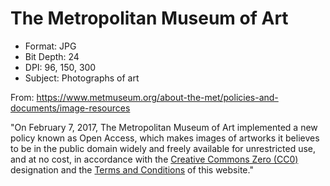 # The Metropolitan Museum of Art 

* Format: JPG
* Bit Depth: 24
* DPI: 96, 150, 300
* Subject: Photographs of art

From: https://www.metmuseum.org/about-the-met/policies-and-documents/image-resources

"On February 7, 2017, The Metropolitan Museum of Art implemented a new policy known as Open Access, which makes images of artworks it believes to be in the public domain widely and freely available for unrestricted use, and at no cost, in accordance with the [Creative Commons Zero (CC0)](https://creativecommons.org/publicdomain/zero/1.0/) designation and the [Terms and Conditions](https://www.metmuseum.org/information/terms-and-conditions) of this website."
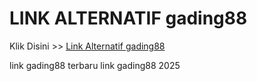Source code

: # LINK ALTERNATIF gading88

Klik Disini >> <a href="https://linksto.pages.dev/">Link Alternatif gading88 </a>

link gading88 terbaru
link gading88 2025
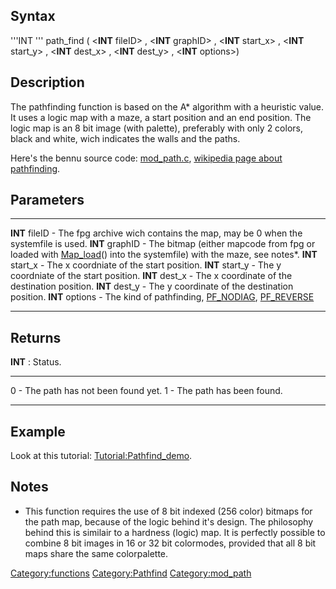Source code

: Syntax
------

'''INT ''' path\_find ( &lt;**INT** fileID&gt; , &lt;**INT** graphID&gt;
, &lt;**INT** start\_x&gt; , &lt;**INT** start\_y&gt; , &lt;**INT**
dest\_x&gt; , &lt;**INT** dest\_y&gt; , &lt;**INT** options&gt;)

Description
-----------

The pathfinding function is based on the A\* algorithm with a heuristic
value. It uses a logic map with a maze, a start position and an end
position. The logic map is an 8 bit image (with palette), preferably
with only 2 colors, black and white, wich indicates the walls and the
paths.

Here's the bennu source code:
[mod\_path.c](http://bennugd.svn.sourceforge.net/viewvc/bennugd/modules/mod_path/mod_path.c?revision=277&view=markup),
[wikipedia page about
pathfinding](http://en.wikipedia.org/wiki/Pathfinding).

Parameters
----------

  ------------------ ------------------------------------------------------------------------------------------------------------------------------------------
  **INT** fileID     - The fpg archive wich contains the map, may be 0 when the systemfile is used.
  **INT** graphID    - The bitmap (either mapcode from fpg or loaded with [Map\_load](Map_load "wikilink")() into the systemfile) with the maze, see notes\*.
  **INT** start\_x   - The x coordniate of the start position.
  **INT** start\_y   - The y coordniate of the start position.
  **INT** dest\_x    - The x coordinate of the destination position.
  **INT** dest\_y    - The y coordinate of the destination position.
  **INT** options    - The kind of pathfinding, [PF\_NODIAG](PF_NODIAG "wikilink"), [PF\_REVERSE](PF_REVERSE "wikilink")
  ------------------ ------------------------------------------------------------------------------------------------------------------------------------------

Returns
-------

**INT** : Status.

  --- ------------------------------------
  0   - The path has not been found yet.
  1   - The path has been found.
  --- ------------------------------------

Example
-------

Look at this tutorial: <Tutorial:Pathfind_demo>.

Notes
-----

-   This function requires the use of 8 bit indexed (256 color) bitmaps
    for the path map, because of the logic behind it's design. The
    philosophy behind this is similair to a hardness (logic) map. It is
    perfectly possible to combine 8 bit images in 16 or 32 bit
    colormodes, provided that all 8 bit maps share the
    same colorpalette.

<Category:functions> <Category:Pathfind> <Category:mod_path>
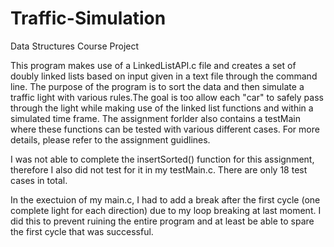 # Traffic-Simulation
Data Structures Course Project


This program makes use of a LinkedListAPI.c file and creates a set of doubly linked lists 
based on input given in a text file through the command line. The purpose of the program 
is to sort the data and then simulate a traffic light with various rules.The goal is too 
allow each "car" to safely pass through the light while making use of the linked list 
functions and within a simulated time frame. The assignment forlder also contains a testMain
where these functions can be tested with various different cases. For more details, please 
refer to the assignment guidlines. 

I was not able to complete the insertSorted() function for this assignment, therefore I also
did not test for it in my testMain.c. There are only 18 test cases in total.

In the exectuion of my main.c, I had to add a break after the first cycle (one complete light
for each direction) due to my loop breaking at last moment. I did this to prevent ruining the
entire program and at least be able to spare the first cycle that was successful. 
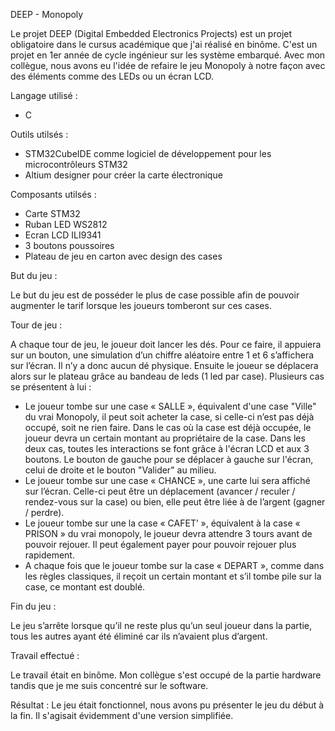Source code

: DEEP - Monopoly

Le projet DEEP (Digital Embedded Electronics Projects) est un projet obligatoire dans le cursus académique que j'ai réalisé en binôme.
C'est un projet en 1er année de cycle ingénieur sur les système embarqué.
Avec mon collègue, nous avons eu l'idée de refaire le jeu Monopoly à notre façon avec des éléments comme des LEDs ou un écran LCD.

Langage utilisé :
- C

Outils utilsés : 
- STM32CubeIDE comme logiciel de développement pour les microcontrôleurs STM32
- Altium designer pour créer la carte électronique 

Composants utilsés :
- Carte STM32
- Ruban LED WS2812 
- Ecran LCD ILI9341 
- 3 boutons poussoires
- Plateau de jeu en carton avec design des cases

But du jeu : 

Le but du jeu est de posséder le plus de case possible afin de pouvoir augmenter le tarif lorsque les joueurs tomberont sur ces cases.  


Tour de jeu : 

A chaque tour de jeu, le joueur doit lancer les dés. Pour ce faire, il appuiera sur un bouton, une simulation d’un chiffre aléatoire entre 1 et 6 s’affichera sur l’écran. Il n’y a donc aucun dé physique. Ensuite le joueur se déplacera alors sur le plateau grâce au bandeau de leds (1 led par case). Plusieurs cas se présentent à lui : 
- Le joueur tombe sur une case « SALLE », équivalent d'une case "Ville" du vrai Monopoly, il peut soit acheter la case, si celle-ci n’est pas déjà occupé, soit ne rien faire. Dans le cas où la case est déjà occupée, le joueur devra un certain montant au propriétaire de la case. Dans les deux cas, toutes les interactions se font grâce à l'écran LCD et aux 3 boutons. Le bouton de gauche pour se déplacer à gauche sur l'écran, celui de droite et le bouton "Valider" au milieu.
- Le joueur tombe sur une case « CHANCE », une carte lui sera affiché sur l’écran. Celle-ci peut être un déplacement (avancer / reculer / rendez-vous sur la case) ou bien, elle peut être liée à de l’argent (gagner / perdre). 
- Le joueur tombe sur une la case « CAFET’ », équivalent à la case « PRISON » du vrai monopoly, le joueur devra attendre 3 tours avant de pouvoir rejouer. Il peut également payer pour pouvoir rejouer plus rapidement. 
- A chaque fois que le joueur tombe sur la case « DEPART », comme dans les règles classiques, il reçoit un certain montant et s’il tombe pile sur la case, ce montant est doublé. 


Fin du jeu :  

Le jeu s’arrête lorsque qu’il ne reste plus qu’un seul joueur dans la partie, tous les autres ayant été éliminé car ils n’avaient plus d’argent. 


Travail effectué :

Le travail était en binôme. Mon collègue s'est occupé de la partie hardware tandis que je me suis concentré sur le software.


Résultat :
Le jeu était fonctionnel, nous avons pu présenter le jeu du début à la fin. Il s'agisait évidemment d'une version simplifiée. 
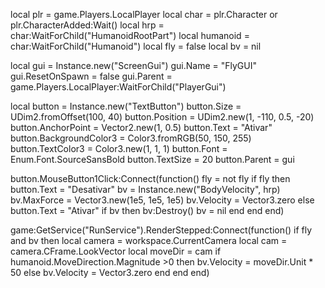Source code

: local plr = game.Players.LocalPlayer
local char = plr.Character or plr.CharacterAdded:Wait()
local hrp = char:WaitForChild("HumanoidRootPart")
local humanoid = char:WaitForChild("Humanoid")
local fly = false
local bv = nil

local gui = Instance.new("ScreenGui")
gui.Name = "FlyGUI"
gui.ResetOnSpawn = false
gui.Parent = game.Players.LocalPlayer:WaitForChild("PlayerGui")

local button = Instance.new("TextButton")
button.Size = UDim2.fromOffset(100, 40)
button.Position = UDim2.new(1, -110, 0.5, -20)
button.AnchorPoint = Vector2.new(1, 0.5)
button.Text = "Ativar"
button.BackgroundColor3 = Color3.fromRGB(50, 150, 255)
button.TextColor3 = Color3.new(1, 1, 1)
button.Font = Enum.Font.SourceSansBold
button.TextSize = 20
button.Parent = gui

button.MouseButton1Click:Connect(function()
		fly = not fly
		if fly then
				button.Text = "Desativar"
				bv = Instance.new("BodyVelocity", hrp)
				bv.MaxForce = Vector3.new(1e5, 1e5, 1e5)
				bv.Velocity = Vector3.zero
		else
				button.Text = "Ativar"
				if bv then
						bv:Destroy()
						bv = nil
				end
		end
end)

game:GetService("RunService").RenderStepped:Connect(function()
		if fly and bv then
				local camera = workspace.CurrentCamera
				local cam = camera.CFrame.LookVector
				local moveDir = cam
				if humanoid.MoveDirection.Magnitude >0 then
						bv.Velocity = moveDir.Unit * 50
				else
						bv.Velocity = Vector3.zero
				end
		end
end)
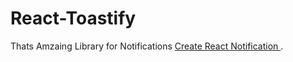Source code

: # React-Toastify

Thats Amzaing Library for Notifications  [Create React Notification ](https://www.npmjs.com/package/react-toastify).

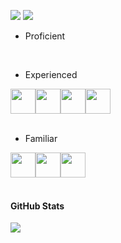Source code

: <!-- #### About Me -->

[![](https://img.shields.io/badge/Facebook-1877F2?style=for-the-badge&logo=facebook&logoColor=white)](https://www.facebook.com/natthapuum)
[![](https://img.shields.io/badge/LinkedIn-0077B5?style=for-the-badge&logo=linkedin&logoColor=white)](https://www.linkedin.com/in/natthaphum-phusong-28b7ba214/)

- Proficient
<div style="display:flex; flex-direction:row;">
  
</div><br />

- Experienced
<div style="display:flex; flex-direction:row;">
  <img height=40 src="https://cdn.jsdelivr.net/gh/devicons/devicon/icons/html5/html5-original.svg" />
  <img height=40 src="https://cdn.jsdelivr.net/gh/devicons/devicon/icons/css3/css3-original.svg" />
  <img height=40 src="https://cdn.jsdelivr.net/gh/devicons/devicon/icons/github/github-original.svg"/>
  <img height=40 src="https://cdn.jsdelivr.net/gh/devicons/devicon/icons/python/python-original.svg"/>
</div><br />

- Familiar
<div style="display:flex; flex-direction:row;">
  <img height=40 src="https://cdn.jsdelivr.net/gh/devicons/devicon/icons/python/python-original.svg"/>
  <img height=40 src="https://cdn.jsdelivr.net/gh/devicons/devicon/icons/java/java-original.svg"/>
  <img height=40 src="https://cdn.jsdelivr.net/gh/devicons/devicon/icons/react/react-original.svg" />
</div><br />

<!-- [<img src="https://github-readme-stats.vercel.app/api?username=imntps&show_icons=true&theme=dark&count_private=true&hide_border=1"/>](https://github-readme-stats.vercel.app/api?username=imntps&show_icons=true)  -->
#### GitHub Stats
[<img src="https://github-readme-stats.vercel.app/api/top-langs?username=imntps&layout=compact&theme=dark&count_private=true&"/>](https://github-readme-stats.vercel.app/api/top-langs?username=imntps&layout=compact)

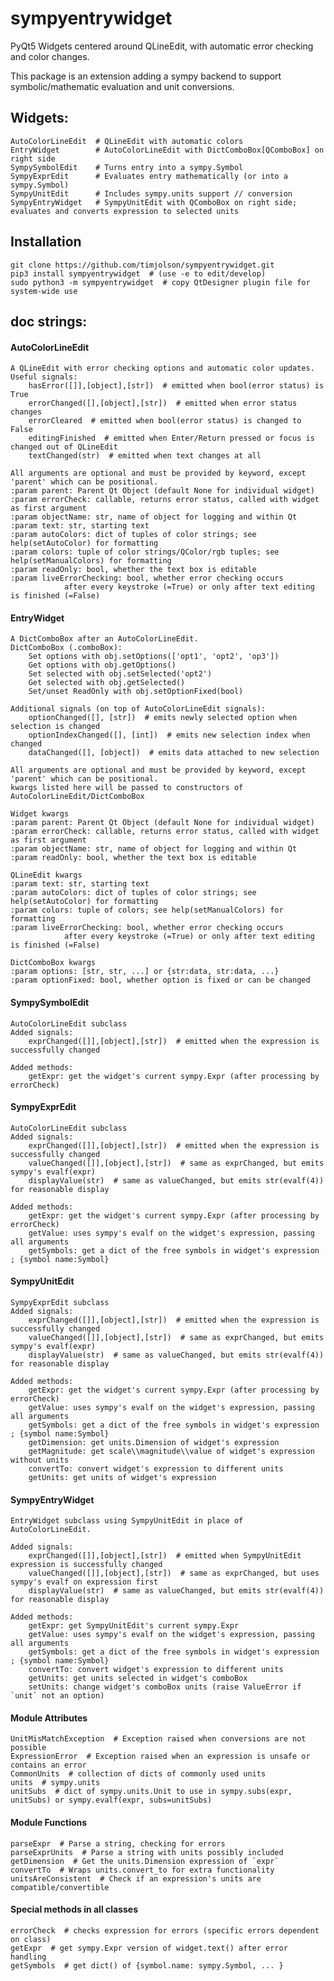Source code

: # sympyentrywidget
PyQt5 Widgets centered around QLineEdit, with automatic error checking and color changes.

This package is an extension adding a sympy backend to support symbolic/mathematic evaluation and unit conversions.

## Widgets:
    
    AutoColorLineEdit  # QLineEdit with automatic colors
    EntryWidget        # AutoColorLineEdit with DictComboBox[QComboBox] on right side
    SympySymbolEdit    # Turns entry into a sympy.Symbol
    SympyExprEdit      # Evaluates entry mathematically (or into a sympy.Symbol)
    SympyUnitEdit      # Includes sympy.units support // conversion
    SympyEntryWidget   # SympyUnitEdit with QComboBox on right side; evaluates and converts expression to selected units

## Installation

    git clone https://github.com/timjolson/sympyentrywidget.git
    pip3 install sympyentrywidget  # (use -e to edit/develop)
    sudo python3 -m sympyentrywidget  # copy QtDesigner plugin file for system-wide use

## doc strings:

#### AutoColorLineEdit
    A QLineEdit with error checking options and automatic color updates.
    Useful signals:
        hasError([]],[object],[str])  # emitted when bool(error status) is True
        errorChanged([],[object],[str])  # emitted when error status changes
        errorCleared  # emitted when bool(error status) is changed to False
        editingFinished  # emitted when Enter/Return pressed or focus is changed out of QLineEdit
        textChanged(str)  # emitted when text changes at all

    All arguments are optional and must be provided by keyword, except 'parent' which can be positional.
    :param parent: Parent Qt Object (default None for individual widget)
    :param errorCheck: callable, returns error status, called with widget as first argument
    :param objectName: str, name of object for logging and within Qt
    :param text: str, starting text
    :param autoColors: dict of tuples of color strings; see help(setAutoColor) for formatting
    :param colors: tuple of color strings/QColor/rgb tuples; see help(setManualColors) for formatting
    :param readOnly: bool, whether the text box is editable
    :param liveErrorChecking: bool, whether error checking occurs
                after every keystroke (=True) or only after text editing is finished (=False)

#### EntryWidget
    A DictComboBox after an AutoColorLineEdit.
    DictComboBox (.comboBox):
        Set options with obj.setOptions(['opt1', 'opt2', 'op3'])
        Get options with obj.getOptions()
        Set selected with obj.setSelected('opt2')
        Get selected with obj.getSelected()
        Set/unset ReadOnly with obj.setOptionFixed(bool)

    Additional signals (on top of AutoColorLineEdit signals):
        optionChanged([], [str])  # emits newly selected option when selection is changed
        optionIndexChanged([], [int])  # emits new selection index when changed
        dataChanged([], [object])  # emits data attached to new selection

    All arguments are optional and must be provided by keyword, except 'parent' which can be positional.
    kwargs listed here will be passed to constructors of AutoColorLineEdit/DictComboBox

    Widget kwargs
    :param parent: Parent Qt Object (default None for individual widget)
    :param errorCheck: callable, returns error status, called with widget as first argument
    :param objectName: str, name of object for logging and within Qt
    :param readOnly: bool, whether the text box is editable

    QLineEdit kwargs
    :param text: str, starting text
    :param autoColors: dict of tuples of color strings; see help(setAutoColor) for formatting
    :param colors: tuple of colors; see help(setManualColors) for formatting
    :param liveErrorChecking: bool, whether error checking occurs
                after every keystroke (=True) or only after text editing is finished (=False)

    DictComboBox kwargs
    :param options: [str, str, ...] or {str:data, str:data, ...}
    :param optionFixed: bool, whether option is fixed or can be changed

#### SympySymbolEdit
    AutoColorLineEdit subclass
    Added signals:
        exprChanged([]],[object],[str])  # emitted when the expression is successfully changed

    Added methods:
        getExpr: get the widget's current sympy.Expr (after processing by errorCheck)

#### SympyExprEdit
    AutoColorLineEdit subclass
    Added signals:
        exprChanged([]],[object],[str])  # emitted when the expression is successfully changed
        valueChanged([]],[object],[str])  # same as exprChanged, but emits sympy's evalf(expr)
        displayValue(str)  # same as valueChanged, but emits str(evalf(4)) for reasonable display

    Added methods:
        getExpr: get the widget's current sympy.Expr (after processing by errorCheck)
        getValue: uses sympy's evalf on the widget's expression, passing all arguments
        getSymbols: get a dict of the free symbols in widget's expression ; {symbol name:Symbol}

#### SympyUnitEdit

    SympyExprEdit subclass
    Added signals:
        exprChanged([]],[object],[str])  # emitted when the expression is successfully changed
        valueChanged([]],[object],[str])  # same as exprChanged, but emits sympy's evalf(expr)
        displayValue(str)  # same as valueChanged, but emits str(evalf(4)) for reasonable display

    Added methods:
        getExpr: get the widget's current sympy.Expr (after processing by errorCheck)
        getValue: uses sympy's evalf on the widget's expression, passing all arguments
        getSymbols: get a dict of the free symbols in widget's expression ; {symbol name:Symbol}
        getDimension: get units.Dimension of widget's expression
        getMagnitude: get scale\\magnitude\\value of widget's expression without units
        convertTo: convert widget's expression to different units
        getUnits: get units of widget's expression

#### SympyEntryWidget
    EntryWidget subclass using SympyUnitEdit in place of AutoColorLineEdit.

    Added signals:
        exprChanged([]],[object],[str])  # emitted when SympyUnitEdit expression is successfully changed
        valueChanged([]],[object],[str])  # same as exprChanged, but uses sympy's evalf on expression first
        displayValue(str)  # same as valueChanged, but emits str(evalf(4)) for reasonable display

    Added methods:
        getExpr: get SympyUnitEdit's current sympy.Expr
        getValue: uses sympy's evalf on the widget's expression, passing all arguments
        getSymbols: get a dict of the free symbols in widget's expression ; {symbol name:Symbol}
        convertTo: convert widget's expression to different units
        getUnits: get units selected in widget's comboBox
        setUnits: change widget's comboBox units (raise ValueError if `unit` not an option)

#### Module Attributes
    
    UnitMisMatchException  # Exception raised when conversions are not possible
    ExpressionError  # Exception raised when an expression is unsafe or contains an error
    CommonUnits  # collection of dicts of commonly used units
    units  # sympy.units
    unitSubs  # dict of sympy.units.Unit to use in sympy.subs(expr, unitSubs) or sympy.evalf(expr, subs=unitSubs)

#### Module Functions

    parseExpr  # Parse a string, checking for errors
    parseExprUnits  # Parse a string with units possibly included
    getDimension  # Get the units.Dimension expression of `expr`
    convertTo  # Wraps units.convert_to for extra functionality
    unitsAreConsistent  # Check if an expression's units are compatible/convertible

#### Special methods in all classes

    errorCheck  # checks expression for errors (specific errors dependent on class)
    getExpr  # get sympy.Expr version of widget.text() after error handling
    getSymbols  # get dict() of {symbol.name: sympy.Symbol, ... }
    
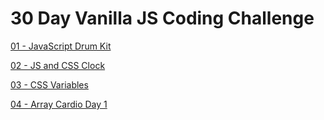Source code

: # 30 Day Vanilla JS Coding Challenge

[01 - JavaScript Drum Kit](https://lilas-w.github.io/javascript-30/01%20-%20JavaScript%20Drum%20Kit/index.html)

[02 - JS and CSS Clock](https://lilas-w.github.io/javascript-30/02%20-%20JS%20and%20CSS%20Clock/index.html)

[03 - CSS Variables](https://lilas-w.github.io/javascript-30/03%20-%20CSS%20Variables/index.html)

[04 - Array Cardio Day 1](https://lilas-w.github.io/javascript-30/04%20-%20Array%20Cardio%20Day%201/index.html)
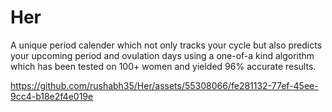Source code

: # Her

A unique period calender which not only tracks your cycle but also predicts your upcoming period and ovulation days using a one-of-a kind algorithm which has been tested on 100+ women and yielded 96% accurate results.



https://github.com/rushabh35/Her/assets/55308066/fe281132-77ef-45ee-9cc4-b18e2f4e019e

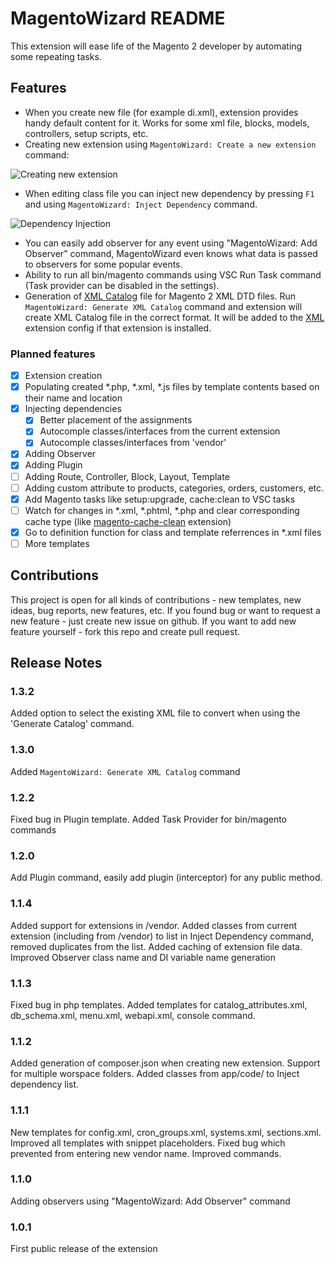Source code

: # MagentoWizard README

This extension will ease life of the Magento 2 developer by automating some repeating tasks.

## Features

- When you create new file (for example di.xml), extension provides handy default content for it. Works for some xml file, blocks, models, controllers, setup scripts, etc.
- Creating new extension using `MagentoWizard: Create a new extension` command:

![Creating new extension](https://github.com/viperet/vscode-magento-wizard/raw/master/images/create_extension.gif)

- When editing class file you can inject new dependency by pressing `F1` and using `MagentoWizard: Inject Dependency` command.

![Dependency Injection ](https://github.com/viperet/vscode-magento-wizard/raw/master/images/dependency-injection.gif)

- You can easily add observer for any event using "MagentoWizard: Add Observer" command, MagentoWizard even knows what data is passed to observers for some popular events.
- Ability to run all bin/magento commands using VSC Run Task command (Task provider can be disabled in the settings).
- Generation of [XML Catalog](https://en.wikipedia.org/wiki/XML_catalog) file for Magento 2 XML DTD files. Run `MagentoWizard: Generate XML Catalog` command and extension will create XML Catalog file in the correct format. It will be added to the [XML](https://marketplace.visualstudio.com/items?itemName=redhat.vscode-xml) extension config if that extension is installed.

### Planned features

- [x] Extension creation
- [x] Populating created *.php, *.xml, *.js files by template contents based on their name and location
- [x] Injecting dependencies
  - [x] Better placement of the assignments
  - [x] Autocomple classes/interfaces from the current extension
  - [x] Autocomple classes/interfaces from 'vendor'
- [x] Adding Observer
- [x] Adding Plugin
- [ ] Adding Route, Controller, Block, Layout, Template
- [ ] Adding custom attribute to products, categories, orders, customers, etc.
- [x] Add Magento tasks like setup:upgrade, cache:clean to VSC tasks
- [ ] Watch for changes in *.xml, *.phtml, *.php and clear corresponding cache type (like [magento-cache-clean](https://github.com/mage2tv/magento-cache-clean) extension)
- [x] Go to definition function for class and template referrences in *.xml files
- [ ] More templates

## Contributions

This project is open for all kinds of contributions - new templates, new ideas, bug reports, new features, etc.
If you found bug or want to request a new feature - just create new issue on github. If you want to add new feature yourself -
fork this repo and create pull request.

## Release Notes

### 1.3.2

Added option to select the existing XML file to convert when using the 'Generate Catalog' command.

### 1.3.0

Added `MagentoWizard: Generate XML Catalog` command

### 1.2.2

Fixed bug in Plugin template.
Added Task Provider for bin/magento commands

### 1.2.0

Add Plugin command, easily add plugin (interceptor) for any public method.

### 1.1.4

Added support for extensions in /vendor. Added classes from current extension (including from /vendor) to list in
Inject Dependency command, removed duplicates from the list. Added caching of extension file data.
Improved Observer class name and DI variable name generation

### 1.1.3

Fixed bug in php templates. Added templates for catalog_attributes.xml, db_schema.xml, menu.xml, webapi.xml, console command.

### 1.1.2

Added generation of composer.json when creating new extension. Support for multiple worspace folders. Added classes from app/code/ to Inject dependency list.

### 1.1.1

New templates for config.xml, cron_groups.xml, systems.xml, sections.xml. Improved all templates with snippet placeholders.
Fixed bug which prevented from entering new vendor name. Improved commands.

### 1.1.0

Adding observers using "MagentoWizard: Add Observer" command

### 1.0.1

First public release of the extension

◆ PROBLEM ◆
Looking at the entries, work out how many lines hold the word "vscode". Give the number and nothing else.

◆ SOLUTION FOR THIS TASK ◆
3